# [Required action]
Every record below should be repeated exactly. Omit the pictures.

━━━ Data shown

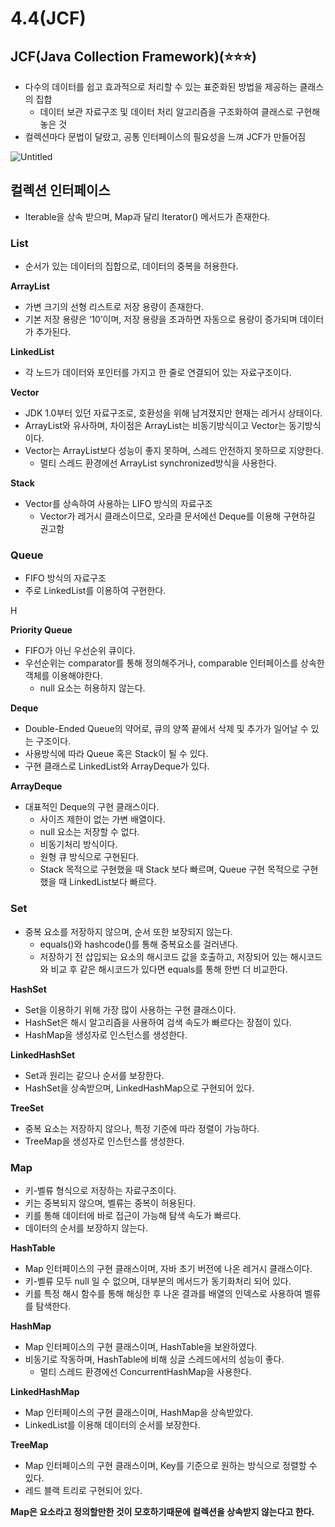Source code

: # 4.4(JCF)

## JCF(Java Collection Framework)(⭐⭐⭐)

- 다수의 데이터를 쉽고 효과적으로 처리할 수 있는 표준화된 방법을 제공하는 클래스의 집합
    - 데이터 보관 자료구조 및 데이터 처리 알고리즘을 구조화하여 클래스로 구현해놓은 것
- 컬렉션마다 문법이 달랐고, 공통 인터페이스의 필요성을 느껴 JCF가 만들어짐

![Untitled](4%204(JCF)%20058dbaca6781402ab6559f3b4cdd0da6/Untitled.png)

## 컬렉션 인터페이스

- Iterable을 상속 받으며, Map과 달리 Iterator() 메서드가 존재한다.

### List

- 순서가 있는 데이터의 집합으로, 데이터의 중복을 허용한다.

**ArrayList**

- 가변 크기의 선형 리스트로 저장 용량이 존재한다.
- 기본 저장 용량은 ‘10’이며, 저장 용량을 초과하면 자동으로 용량이 증가되며 데이터가 추가된다.

**LinkedList**

- 각 노드가 데이터와 포인터를 가지고 한 줄로 연결되어 있는 자료구조이다.

**Vector**

- JDK 1.0부터 있던 자료구조로, 호환성을 위해 남겨졌지만 현재는 레거시 상태이다.
- ArrayList와 유사하며, 차이점은 ArrayList는 비동기방식이고 Vector는 동기방식이다.
- Vector는 ArrayList보다 성능이 좋지 못하며, 스레드 안전하지 못하므로 지양한다.
    - 멀티 스레드 환경에선 ArrayList synchronized방식을 사용한다.

**Stack**

- Vector를 상속하여 사용하는 LIFO 방식의 자료구조
    - Vector가 레거시 클래스이므로, 오라클 문서에선 Deque를 이용해 구현하길 권고함

### **Queue**

- FIFO 방식의 자료구조
- 주로 LinkedList를 이용하여 구현한다.

H

**Priority Queue**

- FIFO가 아닌 우선순위 큐이다.
- 우선순위는 comparator를 통해 정의해주거나, comparable 인터페이스를 상속한 객체를 이용해야한다.
    - null 요소는 허용하지 않는다.

**Deque**

- Double-Ended Queue의 약어로, 큐의 양쪽 끝에서 삭제 및 추가가 일어날 수 있는 구조이다.
- 사용방식에 따라 Queue 혹은 Stack이 될 수 있다.
- 구현 클래스로 LinkedList와 ArrayDeque가 있다.

**ArrayDeque**

- 대표적인 Deque의 구현 클래스이다.
    - 사이즈 제한이 없는 가변 배열이다.
    - null 요소는 저장할 수 없다.
    - 비동기처리 방식이다.
    - 원형 큐 방식으로 구현된다.
    - Stack 목적으로 구현했을 때 Stack 보다 빠르며, Queue 구현 목적으로 구현했을 때 LinkedList보다 빠르다.

### Set

- 중복 요소를 저장하지 않으며, 순서 또한 보장되지 않는다.
    - equals()와 hashcode()를 통해 중복요소를 걸러낸다.
    - 저장하기 전 삽입되는 요소의 해시코드 값을 호출하고, 저장되어 있는 해시코드와 비교 후 같은 해시코드가 있다면 equals를 통해 한번 더 비교한다.

**HashSet**

- Set을 이용하기 위해 가장 많이 사용하는 구현 클래스이다.
- HashSet은 해시 알고리즘을 사용하여 검색 속도가 빠르다는 장점이 있다.
- HashMap을 생성자로 인스턴스를 생성한다.

**LinkedHashSet**

- Set과 원리는 같으나 순서를 보장한다.
- HashSet을 상속받으며, LinkedHashMap으로 구현되어 있다.

**TreeSet**

- 중복 요소는 저장하지 않으나, 특정 기준에 따라 정렬이 가능하다.
- TreeMap을 생성자로 인스턴스를 생성한다.

### Map

- 키-벨류 형식으로 저장하는 자료구조이다.
- 키는 중복되지 않으며, 벨류는 중복이 허용된다.
- 키를 통해 데이터에 바로 접근이 가능해 탐색 속도가 빠르다.
- 데이터의 순서를 보장하지 않는다.

**HashTable**

- Map 인터페이스의 구현 클래스이며, 자바 초기 버전에 나온 레거시 클래스이다.
- 키-벨류 모두 null 일 수 없으며, 대부분의 메서드가 동기화처리 되어 있다.
- 키를 특정 해시 함수를 통해 해싱한 후 나온 결과를 배열의 인덱스로 사용하여 벨류를 탐색한다.

**HashMap**

- Map 인터페이스의 구현 클래스이며, HashTable을 보완하였다.
- 비동기로 작동하며, HashTable에 비해 싱글 스레드에서의 성능이 좋다.
    - 멀티 스레드 환경에선 ConcurrentHashMap을 사용한다.

**LinkedHashMap**

- Map 인터페이스의 구현 클래스이며, HashMap을 상속받았다.
- LinkedList를 이용해 데이터의 순서를 보장한다.
    
    

**TreeMap**

- Map 인터페이스의 구현 클래스이며, Key를 기준으로 원하는 방식으로 정렬할 수 있다.
- 레드 블랙 트리로 구현되어 있다.

**Map은 요소라고 정의할만한 것이 모호하기때문에 컬렉션을 상속받지 않는다고 한다.**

━━━━━━

# [Expected output]
Source code

: # 4.4(JCF)

## JCF(Java Collection Framework)(⭐⭐⭐)

- 다수의 데이터를 쉽고 효과적으로 처리할 수 있는 표준화된 방법을 제공하는 클래스의 집합
    - 데이터 보관 자료구조 및 데이터 처리 알고리즘을 구조화하여 클래스로 구현해놓은 것
- 컬렉션마다 문법이 달랐고, 공통 인터페이스의 필요성을 느껴 JCF가 만들어짐

![Untitled](4%204(JCF)%20058dbaca6781402ab6559f3b4cdd0da6/Untitled.png)

## 컬렉션 인터페이스

- Iterable을 상속 받으며, Map과 달리 Iterator() 메서드가 존재한다.

### List

- 순서가 있는 데이터의 집합으로, 데이터의 중복을 허용한다.

**ArrayList**

- 가변 크기의 선형 리스트로 저장 용량이 존재한다.
- 기본 저장 용량은 ‘10’이며, 저장 용량을 초과하면 자동으로 용량이 증가되며 데이터가 추가된다.

**LinkedList**

- 각 노드가 데이터와 포인터를 가지고 한 줄로 연결되어 있는 자료구조이다.

**Vector**

- JDK 1.0부터 있던 자료구조로, 호환성을 위해 남겨졌지만 현재는 레거시 상태이다.
- ArrayList와 유사하며, 차이점은 ArrayList는 비동기방식이고 Vector는 동기방식이다.
- Vector는 ArrayList보다 성능이 좋지 못하며, 스레드 안전하지 못하므로 지양한다.
    - 멀티 스레드 환경에선 ArrayList synchronized방식을 사용한다.

**Stack**

- Vector를 상속하여 사용하는 LIFO 방식의 자료구조
    - Vector가 레거시 클래스이므로, 오라클 문서에선 Deque를 이용해 구현하길 권고함

### **Queue**

- FIFO 방식의 자료구조
- 주로 LinkedList를 이용하여 구현한다.

H

**Priority Queue**

- FIFO가 아닌 우선순위 큐이다.
- 우선순위는 comparator를 통해 정의해주거나, comparable 인터페이스를 상속한 객체를 이용해야한다.
    - null 요소는 허용하지 않는다.

**Deque**

- Double-Ended Queue의 약어로, 큐의 양쪽 끝에서 삭제 및 추가가 일어날 수 있는 구조이다.
- 사용방식에 따라 Queue 혹은 Stack이 될 수 있다.
- 구현 클래스로 LinkedList와 ArrayDeque가 있다.

**ArrayDeque**

- 대표적인 Deque의 구현 클래스이다.
    - 사이즈 제한이 없는 가변 배열이다.
    - null 요소는 저장할 수 없다.
    - 비동기처리 방식이다.
    - 원형 큐 방식으로 구현된다.
    - Stack 목적으로 구현했을 때 Stack 보다 빠르며, Queue 구현 목적으로 구현했을 때 LinkedList보다 빠르다.

### Set

- 중복 요소를 저장하지 않으며, 순서 또한 보장되지 않는다.
    - equals()와 hashcode()를 통해 중복요소를 걸러낸다.
    - 저장하기 전 삽입되는 요소의 해시코드 값을 호출하고, 저장되어 있는 해시코드와 비교 후 같은 해시코드가 있다면 equals를 통해 한번 더 비교한다.

**HashSet**

- Set을 이용하기 위해 가장 많이 사용하는 구현 클래스이다.
- HashSet은 해시 알고리즘을 사용하여 검색 속도가 빠르다는 장점이 있다.
- HashMap을 생성자로 인스턴스를 생성한다.

**LinkedHashSet**

- Set과 원리는 같으나 순서를 보장한다.
- HashSet을 상속받으며, LinkedHashMap으로 구현되어 있다.

**TreeSet**

- 중복 요소는 저장하지 않으나, 특정 기준에 따라 정렬이 가능하다.
- TreeMap을 생성자로 인스턴스를 생성한다.

### Map

- 키-벨류 형식으로 저장하는 자료구조이다.
- 키는 중복되지 않으며, 벨류는 중복이 허용된다.
- 키를 통해 데이터에 바로 접근이 가능해 탐색 속도가 빠르다.
- 데이터의 순서를 보장하지 않는다.

**HashTable**

- Map 인터페이스의 구현 클래스이며, 자바 초기 버전에 나온 레거시 클래스이다.
- 키-벨류 모두 null 일 수 없으며, 대부분의 메서드가 동기화처리 되어 있다.
- 키를 특정 해시 함수를 통해 해싱한 후 나온 결과를 배열의 인덱스로 사용하여 벨류를 탐색한다.

**HashMap**

- Map 인터페이스의 구현 클래스이며, HashTable을 보완하였다.
- 비동기로 작동하며, HashTable에 비해 싱글 스레드에서의 성능이 좋다.
    - 멀티 스레드 환경에선 ConcurrentHashMap을 사용한다.

**LinkedHashMap**

- Map 인터페이스의 구현 클래스이며, HashMap을 상속받았다.
- LinkedList를 이용해 데이터의 순서를 보장한다.
    
    

**TreeMap**

- Map 인터페이스의 구현 클래스이며, Key를 기준으로 원하는 방식으로 정렬할 수 있다.
- 레드 블랙 트리로 구현되어 있다.

**Map은 요소라고 정의할만한 것이 모호하기때문에 컬렉션을 상속받지 않는다고 한다.**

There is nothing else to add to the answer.